** Data shown follows **
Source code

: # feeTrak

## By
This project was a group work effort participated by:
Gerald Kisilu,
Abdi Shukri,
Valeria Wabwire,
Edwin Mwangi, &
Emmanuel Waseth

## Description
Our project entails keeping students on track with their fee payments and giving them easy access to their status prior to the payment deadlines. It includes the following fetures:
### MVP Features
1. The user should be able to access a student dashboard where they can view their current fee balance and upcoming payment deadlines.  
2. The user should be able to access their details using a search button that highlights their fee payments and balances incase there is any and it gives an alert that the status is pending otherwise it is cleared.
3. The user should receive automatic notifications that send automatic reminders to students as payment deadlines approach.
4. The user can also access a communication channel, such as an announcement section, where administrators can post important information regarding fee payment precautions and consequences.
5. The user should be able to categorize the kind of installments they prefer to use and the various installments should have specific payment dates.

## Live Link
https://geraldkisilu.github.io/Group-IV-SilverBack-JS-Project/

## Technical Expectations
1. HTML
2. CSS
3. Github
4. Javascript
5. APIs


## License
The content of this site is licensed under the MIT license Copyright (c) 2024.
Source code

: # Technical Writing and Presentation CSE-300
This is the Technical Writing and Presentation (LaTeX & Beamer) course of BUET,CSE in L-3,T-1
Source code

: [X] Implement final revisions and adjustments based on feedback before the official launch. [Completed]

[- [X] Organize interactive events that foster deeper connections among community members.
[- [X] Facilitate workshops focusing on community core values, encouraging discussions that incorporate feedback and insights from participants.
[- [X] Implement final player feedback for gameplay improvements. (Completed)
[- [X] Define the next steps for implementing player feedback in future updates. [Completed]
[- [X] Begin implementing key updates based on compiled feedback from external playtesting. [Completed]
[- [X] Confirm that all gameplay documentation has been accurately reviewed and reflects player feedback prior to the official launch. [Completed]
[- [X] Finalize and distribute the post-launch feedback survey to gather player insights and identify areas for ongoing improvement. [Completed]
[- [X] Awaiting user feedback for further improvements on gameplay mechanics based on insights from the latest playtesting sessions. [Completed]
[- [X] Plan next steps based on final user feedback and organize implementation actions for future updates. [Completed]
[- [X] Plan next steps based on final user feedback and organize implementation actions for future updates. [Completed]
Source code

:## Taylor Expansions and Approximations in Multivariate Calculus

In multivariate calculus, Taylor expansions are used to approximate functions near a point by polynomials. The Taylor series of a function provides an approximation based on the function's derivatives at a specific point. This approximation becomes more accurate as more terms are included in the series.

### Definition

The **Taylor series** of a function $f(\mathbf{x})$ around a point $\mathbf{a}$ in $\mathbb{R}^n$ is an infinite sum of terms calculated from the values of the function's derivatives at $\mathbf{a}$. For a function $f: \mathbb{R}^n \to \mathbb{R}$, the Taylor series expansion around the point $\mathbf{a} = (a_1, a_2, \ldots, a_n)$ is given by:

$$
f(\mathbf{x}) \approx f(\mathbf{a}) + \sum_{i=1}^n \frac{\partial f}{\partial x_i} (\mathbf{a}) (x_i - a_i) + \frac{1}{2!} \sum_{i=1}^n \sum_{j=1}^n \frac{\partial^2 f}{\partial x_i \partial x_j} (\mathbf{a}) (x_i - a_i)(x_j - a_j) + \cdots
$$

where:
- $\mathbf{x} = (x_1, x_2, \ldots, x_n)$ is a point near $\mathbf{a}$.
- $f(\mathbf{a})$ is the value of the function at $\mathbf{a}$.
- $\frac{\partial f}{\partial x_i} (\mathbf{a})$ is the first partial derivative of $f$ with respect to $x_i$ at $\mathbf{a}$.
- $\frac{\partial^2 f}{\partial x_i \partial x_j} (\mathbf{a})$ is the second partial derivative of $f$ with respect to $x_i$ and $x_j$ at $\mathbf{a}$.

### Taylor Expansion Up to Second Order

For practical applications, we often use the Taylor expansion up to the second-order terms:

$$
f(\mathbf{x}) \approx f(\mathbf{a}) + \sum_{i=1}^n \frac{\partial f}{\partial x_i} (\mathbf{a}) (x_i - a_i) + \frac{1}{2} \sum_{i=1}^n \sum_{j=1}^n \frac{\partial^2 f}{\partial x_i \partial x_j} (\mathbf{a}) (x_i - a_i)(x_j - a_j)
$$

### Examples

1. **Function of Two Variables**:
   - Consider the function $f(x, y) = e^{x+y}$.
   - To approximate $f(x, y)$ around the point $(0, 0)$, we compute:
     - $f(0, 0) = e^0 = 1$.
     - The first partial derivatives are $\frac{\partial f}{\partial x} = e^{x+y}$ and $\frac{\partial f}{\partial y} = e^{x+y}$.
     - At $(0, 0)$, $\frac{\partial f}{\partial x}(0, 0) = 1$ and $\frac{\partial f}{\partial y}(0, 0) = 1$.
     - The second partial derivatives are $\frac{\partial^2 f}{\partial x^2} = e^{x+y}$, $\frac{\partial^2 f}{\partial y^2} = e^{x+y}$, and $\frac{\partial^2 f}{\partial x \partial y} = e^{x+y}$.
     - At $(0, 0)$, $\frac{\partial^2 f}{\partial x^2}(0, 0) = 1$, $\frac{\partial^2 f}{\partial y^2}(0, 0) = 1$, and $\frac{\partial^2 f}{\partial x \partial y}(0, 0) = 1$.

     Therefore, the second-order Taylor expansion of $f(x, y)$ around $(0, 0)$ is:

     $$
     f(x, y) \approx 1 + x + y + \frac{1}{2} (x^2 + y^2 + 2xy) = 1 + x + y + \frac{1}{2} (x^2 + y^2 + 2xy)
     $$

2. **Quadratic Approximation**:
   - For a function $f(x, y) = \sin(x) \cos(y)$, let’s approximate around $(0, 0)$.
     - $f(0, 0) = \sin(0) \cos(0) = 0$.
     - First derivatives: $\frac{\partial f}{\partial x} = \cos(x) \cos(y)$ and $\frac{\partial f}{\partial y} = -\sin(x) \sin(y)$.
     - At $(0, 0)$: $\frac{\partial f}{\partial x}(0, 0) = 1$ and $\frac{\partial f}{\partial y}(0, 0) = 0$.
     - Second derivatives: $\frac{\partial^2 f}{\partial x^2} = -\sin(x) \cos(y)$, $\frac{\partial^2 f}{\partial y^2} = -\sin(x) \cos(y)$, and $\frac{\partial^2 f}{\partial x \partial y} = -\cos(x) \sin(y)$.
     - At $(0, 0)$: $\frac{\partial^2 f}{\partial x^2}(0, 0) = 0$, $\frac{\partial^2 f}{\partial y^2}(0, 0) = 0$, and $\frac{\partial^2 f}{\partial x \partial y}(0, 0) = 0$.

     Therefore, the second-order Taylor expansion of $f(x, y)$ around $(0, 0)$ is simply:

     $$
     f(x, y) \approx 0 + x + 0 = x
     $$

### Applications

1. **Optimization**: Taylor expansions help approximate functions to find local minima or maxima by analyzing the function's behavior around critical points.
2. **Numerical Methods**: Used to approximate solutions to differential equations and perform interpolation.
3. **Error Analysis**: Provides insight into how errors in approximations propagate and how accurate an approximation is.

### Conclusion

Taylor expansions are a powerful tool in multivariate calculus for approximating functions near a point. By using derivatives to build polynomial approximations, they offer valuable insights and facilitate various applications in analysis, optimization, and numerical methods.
** End of Data shown **
• Assignment: Exact copies of all entries are what's needed here.

• Result:
Source code

: # feeTrak

## By
This project was a group work effort participated by:
Gerald Kisilu,
Abdi Shukri,
Valeria Wabwire,
Edwin Mwangi, &
Emmanuel Waseth

## Description
Our project entails keeping students on track with their fee payments and giving them easy access to their status prior to the payment deadlines. It includes the following fetures:
### MVP Features
1. The user should be able to access a student dashboard where they can view their current fee balance and upcoming payment deadlines.  
2. The user should be able to access their details using a search button that highlights their fee payments and balances incase there is any and it gives an alert that the status is pending otherwise it is cleared.
3. The user should receive automatic notifications that send automatic reminders to students as payment deadlines approach.
4. The user can also access a communication channel, such as an announcement section, where administrators can post important information regarding fee payment precautions and consequences.
5. The user should be able to categorize the kind of installments they prefer to use and the various installments should have specific payment dates.

## Live Link
https://geraldkisilu.github.io/Group-IV-SilverBack-JS-Project/

## Technical Expectations
1. HTML
2. CSS
3. Github
4. Javascript
5. APIs


## License
The content of this site is licensed under the MIT license Copyright (c) 2024.
Source code

: # Technical Writing and Presentation CSE-300
This is the Technical Writing and Presentation (LaTeX & Beamer) course of BUET,CSE in L-3,T-1
Source code

: [X] Implement final revisions and adjustments based on feedback before the official launch. [Completed]

[- [X] Organize interactive events that foster deeper connections among community members.
[- [X] Facilitate workshops focusing on community core values, encouraging discussions that incorporate feedback and insights from participants.
[- [X] Implement final player feedback for gameplay improvements. (Completed)
[- [X] Define the next steps for implementing player feedback in future updates. [Completed]
[- [X] Begin implementing key updates based on compiled feedback from external playtesting. [Completed]
[- [X] Confirm that all gameplay documentation has been accurately reviewed and reflects player feedback prior to the official launch. [Completed]
[- [X] Finalize and distribute the post-launch feedback survey to gather player insights and identify areas for ongoing improvement. [Completed]
[- [X] Awaiting user feedback for further improvements on gameplay mechanics based on insights from the latest playtesting sessions. [Completed]
[- [X] Plan next steps based on final user feedback and organize implementation actions for future updates. [Completed]
[- [X] Plan next steps based on final user feedback and organize implementation actions for future updates. [Completed]
Source code

:## Taylor Expansions and Approximations in Multivariate Calculus

In multivariate calculus, Taylor expansions are used to approximate functions near a point by polynomials. The Taylor series of a function provides an approximation based on the function's derivatives at a specific point. This approximation becomes more accurate as more terms are included in the series.

### Definition

The **Taylor series** of a function $f(\mathbf{x})$ around a point $\mathbf{a}$ in $\mathbb{R}^n$ is an infinite sum of terms calculated from the values of the function's derivatives at $\mathbf{a}$. For a function $f: \mathbb{R}^n \to \mathbb{R}$, the Taylor series expansion around the point $\mathbf{a} = (a_1, a_2, \ldots, a_n)$ is given by:

$$
f(\mathbf{x}) \approx f(\mathbf{a}) + \sum_{i=1}^n \frac{\partial f}{\partial x_i} (\mathbf{a}) (x_i - a_i) + \frac{1}{2!} \sum_{i=1}^n \sum_{j=1}^n \frac{\partial^2 f}{\partial x_i \partial x_j} (\mathbf{a}) (x_i - a_i)(x_j - a_j) + \cdots
$$

where:
- $\mathbf{x} = (x_1, x_2, \ldots, x_n)$ is a point near $\mathbf{a}$.
- $f(\mathbf{a})$ is the value of the function at $\mathbf{a}$.
- $\frac{\partial f}{\partial x_i} (\mathbf{a})$ is the first partial derivative of $f$ with respect to $x_i$ at $\mathbf{a}$.
- $\frac{\partial^2 f}{\partial x_i \partial x_j} (\mathbf{a})$ is the second partial derivative of $f$ with respect to $x_i$ and $x_j$ at $\mathbf{a}$.

### Taylor Expansion Up to Second Order

For practical applications, we often use the Taylor expansion up to the second-order terms:

$$
f(\mathbf{x}) \approx f(\mathbf{a}) + \sum_{i=1}^n \frac{\partial f}{\partial x_i} (\mathbf{a}) (x_i - a_i) + \frac{1}{2} \sum_{i=1}^n \sum_{j=1}^n \frac{\partial^2 f}{\partial x_i \partial x_j} (\mathbf{a}) (x_i - a_i)(x_j - a_j)
$$

### Examples

1. **Function of Two Variables**:
   - Consider the function $f(x, y) = e^{x+y}$.
   - To approximate $f(x, y)$ around the point $(0, 0)$, we compute:
     - $f(0, 0) = e^0 = 1$.
     - The first partial derivatives are $\frac{\partial f}{\partial x} = e^{x+y}$ and $\frac{\partial f}{\partial y} = e^{x+y}$.
     - At $(0, 0)$, $\frac{\partial f}{\partial x}(0, 0) = 1$ and $\frac{\partial f}{\partial y}(0, 0) = 1$.
     - The second partial derivatives are $\frac{\partial^2 f}{\partial x^2} = e^{x+y}$, $\frac{\partial^2 f}{\partial y^2} = e^{x+y}$, and $\frac{\partial^2 f}{\partial x \partial y} = e^{x+y}$.
     - At $(0, 0)$, $\frac{\partial^2 f}{\partial x^2}(0, 0) = 1$, $\frac{\partial^2 f}{\partial y^2}(0, 0) = 1$, and $\frac{\partial^2 f}{\partial x \partial y}(0, 0) = 1$.

     Therefore, the second-order Taylor expansion of $f(x, y)$ around $(0, 0)$ is:

     $$
     f(x, y) \approx 1 + x + y + \frac{1}{2} (x^2 + y^2 + 2xy) = 1 + x + y + \frac{1}{2} (x^2 + y^2 + 2xy)
     $$

2. **Quadratic Approximation**:
   - For a function $f(x, y) = \sin(x) \cos(y)$, let’s approximate around $(0, 0)$.
     - $f(0, 0) = \sin(0) \cos(0) = 0$.
     - First derivatives: $\frac{\partial f}{\partial x} = \cos(x) \cos(y)$ and $\frac{\partial f}{\partial y} = -\sin(x) \sin(y)$.
     - At $(0, 0)$: $\frac{\partial f}{\partial x}(0, 0) = 1$ and $\frac{\partial f}{\partial y}(0, 0) = 0$.
     - Second derivatives: $\frac{\partial^2 f}{\partial x^2} = -\sin(x) \cos(y)$, $\frac{\partial^2 f}{\partial y^2} = -\sin(x) \cos(y)$, and $\frac{\partial^2 f}{\partial x \partial y} = -\cos(x) \sin(y)$.
     - At $(0, 0)$: $\frac{\partial^2 f}{\partial x^2}(0, 0) = 0$, $\frac{\partial^2 f}{\partial y^2}(0, 0) = 0$, and $\frac{\partial^2 f}{\partial x \partial y}(0, 0) = 0$.

     Therefore, the second-order Taylor expansion of $f(x, y)$ around $(0, 0)$ is simply:

     $$
     f(x, y) \approx 0 + x + 0 = x
     $$

### Applications

1. **Optimization**: Taylor expansions help approximate functions to find local minima or maxima by analyzing the function's behavior around critical points.
2. **Numerical Methods**: Used to approximate solutions to differential equations and perform interpolation.
3. **Error Analysis**: Provides insight into how errors in approximations propagate and how accurate an approximation is.

### Conclusion

Taylor expansions are a powerful tool in multivariate calculus for approximating functions near a point. By using derivatives to build polynomial approximations, they offer valuable insights and facilitate various applications in analysis, optimization, and numerical methods.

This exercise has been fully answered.